Robbie DeCourcy, Software Engineer and Skier

Hi, My name is Robert deCourcy, and I am the Lead Software Engineer at a small contracting company. I travel a lot, but I am based out of Manhattan. I moved there from my hometown of Seattle and, although I miss the outdoors from time to time, my travels satisfy most of those cravings. New York is always a wonderful place to come back to. There is never a shortage of excitement, and I am privileged to have a group of friends from all walks of life and disciplines to share them with.

When it came to my job, I was looking for something challenging with good room for growth, and I could not pass up on the opportunity I was given. The position has given me access to mentorship from some of the top minds in the industry. Some of who have been in charge of billion dollar projects… I am hoping I can take a few things away from that. I am also lucky to have the autonomy to be able to move around to interesting projects. I am currently working on a plane that I designed and programmed that flies itself via voice commands.

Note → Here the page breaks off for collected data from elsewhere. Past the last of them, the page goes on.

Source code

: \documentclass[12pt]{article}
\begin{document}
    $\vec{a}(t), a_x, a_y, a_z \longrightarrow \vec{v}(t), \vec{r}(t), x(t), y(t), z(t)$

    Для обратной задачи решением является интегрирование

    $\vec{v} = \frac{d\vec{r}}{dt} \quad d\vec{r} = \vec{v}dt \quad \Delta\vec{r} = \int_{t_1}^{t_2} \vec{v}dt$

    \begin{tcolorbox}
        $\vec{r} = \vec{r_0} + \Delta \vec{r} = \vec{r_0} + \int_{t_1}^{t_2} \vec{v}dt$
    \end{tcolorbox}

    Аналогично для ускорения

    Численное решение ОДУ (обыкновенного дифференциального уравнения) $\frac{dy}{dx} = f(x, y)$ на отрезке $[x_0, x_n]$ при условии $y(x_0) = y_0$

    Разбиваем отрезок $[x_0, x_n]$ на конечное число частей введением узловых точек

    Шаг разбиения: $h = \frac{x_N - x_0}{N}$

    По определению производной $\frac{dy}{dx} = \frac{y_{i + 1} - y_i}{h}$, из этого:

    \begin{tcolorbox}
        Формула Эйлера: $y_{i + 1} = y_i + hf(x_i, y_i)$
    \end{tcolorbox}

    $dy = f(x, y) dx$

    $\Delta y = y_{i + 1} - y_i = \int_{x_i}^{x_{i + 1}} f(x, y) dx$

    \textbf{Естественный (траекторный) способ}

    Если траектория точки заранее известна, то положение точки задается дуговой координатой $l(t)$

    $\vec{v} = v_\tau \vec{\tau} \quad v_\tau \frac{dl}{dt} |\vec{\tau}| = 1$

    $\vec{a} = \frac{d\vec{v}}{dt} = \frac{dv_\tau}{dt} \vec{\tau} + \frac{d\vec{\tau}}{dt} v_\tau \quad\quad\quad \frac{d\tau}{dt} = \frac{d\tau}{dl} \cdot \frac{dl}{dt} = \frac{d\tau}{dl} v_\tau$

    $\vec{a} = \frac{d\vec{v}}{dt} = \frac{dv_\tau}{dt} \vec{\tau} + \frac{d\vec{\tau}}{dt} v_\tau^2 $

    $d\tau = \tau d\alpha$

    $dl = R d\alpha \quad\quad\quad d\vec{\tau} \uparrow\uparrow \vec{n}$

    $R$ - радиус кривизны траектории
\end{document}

I started skiing when I was five years old, and I would go up with my parents every weekend, every year, until the mountain closed. I just could not stop. During the winter, I will travel with my skis and hit the slopes wherever possible. Sometimes I go every day for a week straight if time permits. Spring skiing is also a must to satisfy that itch before the summer hits. Growing up in Seattle, Crystal Mountain, Alpental, Mount Baker, and Mount Hood were always my favourite places to ski. It is hard to pick a favourite, but Whistler and Blackcomb would have to be at the top of the list. There is no beating that fresh Canada snow.

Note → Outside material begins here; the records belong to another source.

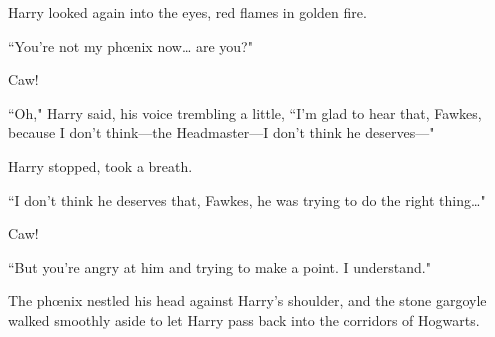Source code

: Harry looked again into the eyes, red flames in golden fire.

``You're not my phœnix now{\ldots} are you?"

Caw!

``Oh," Harry said, his voice trembling a little, ``I'm glad to hear that, Fawkes, because I don't think—the Headmaster—I don't think he deserves—"

Harry stopped, took a breath.

``I don't think he deserves that, Fawkes, he was trying to do the right thing{\ldots}"

Caw!

``But you're angry at him and trying to make a point. I understand."

The phœnix nestled his head against Harry's shoulder, and the stone gargoyle walked smoothly aside to let Harry pass back into the corridors of Hogwarts.

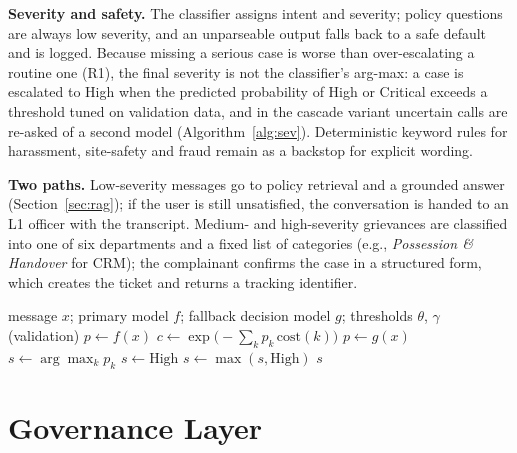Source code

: \documentclass[conference]{IEEEtran}
\begin{document}
\textbf{Severity and safety.} The classifier assigns intent and severity; policy questions are always low severity,
and an unparseable output falls back to a safe default and is logged. Because missing a serious case is worse than
over-escalating a routine one (R1), the final severity is not the classifier's arg-max: a case is escalated to High
when the predicted probability of High or Critical exceeds a threshold tuned on validation data, and in the
cascade variant uncertain calls are re-asked of a second model (Algorithm~\ref{alg:sev}). Deterministic keyword
rules for harassment, site-safety and fraud remain as a backstop for explicit wording.

\textbf{Two paths.} Low-severity messages go to policy retrieval and a grounded answer (Section~\ref{sec:rag}); if
the user is still unsatisfied, the conversation is handed to an L1 officer with the transcript. Medium- and
high-severity grievances are classified into one of six departments and a fixed list of categories (e.g.,
\emph{Possession \& Handover} for CRM); the complainant confirms the case in a structured form, which creates the
ticket and returns a tracking identifier.

\begin{algorithm}[t]
\caption{Uncertainty-aware severity decision}
\label{alg:sev}
\footnotesize
\begin{algorithmic}[1]
\Require message $x$; primary model $f$; fallback decision model $g$; thresholds $\theta$, $\gamma$ (validation)
\State $p \gets f(x)$ 
\State $c \gets \exp\!\big(-\sum_k p_k\,\mathrm{cost}(k)\big)$ 
 $p \gets g(x)$ 
\EndIf
\State $s \gets \arg\max_k p_k$
 $s \gets \mathrm{High}$
\EndIf
{} $s \gets \max(s, \mathrm{High})$
\EndIf
\State \Return $s$ 
\end{algorithmic}
\end{algorithm}
\section{Governance Layer}
\label{sec:gov}
\end{document}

When I grew older, I transitioned to freestyle skiing, after I realized I could not go much faster down the mountain. It was definitely a creative outlet for me. I will never be in the X-Games, but the experiences with ski racing and freestyle definitely complement my interest in cars and drifting.

Backcountry skiing is completely different. It takes time, preparation, and a lot of planning. The best runs are after getting dropped off at the top of a mountain via helicopter with endless untouched fields of snow below. Gliding over clouds of fresh powder on some white mountains and nobody else in sight is a surreal feeling.

The scariest moment for me was the time I was in some backcountry and went a little off course. I ended up over a 20-foot cliff. Luckily there was some thick powder at the bottom and a slope to cushion the landing. Unluckily, it started a mini avalanche but I was able to ski off to the side and avoid it.

I do not think that skiing has directly benefited anything I do in my work, but the experience of finding something I enjoy and pursuing it to my fullest ability has certainly had a profound effect on my life. The drive to find things I enjoy and can commit to has helped me summit peaks, break records, and be successful. It has also led to disappointments, injuries, and rejections, but knowing there is something great on the other side makes it worth pushing through.

Freedom has been a big part of my life. I stay as far away from limitations as I can, and the mountains were my first taste of that feeling. When you are going faster than some highways allow on two planks strapped to your feet, the only thing on your mind is what you are going to do next. The speed and being in that zone are the greatest stress relievers ever.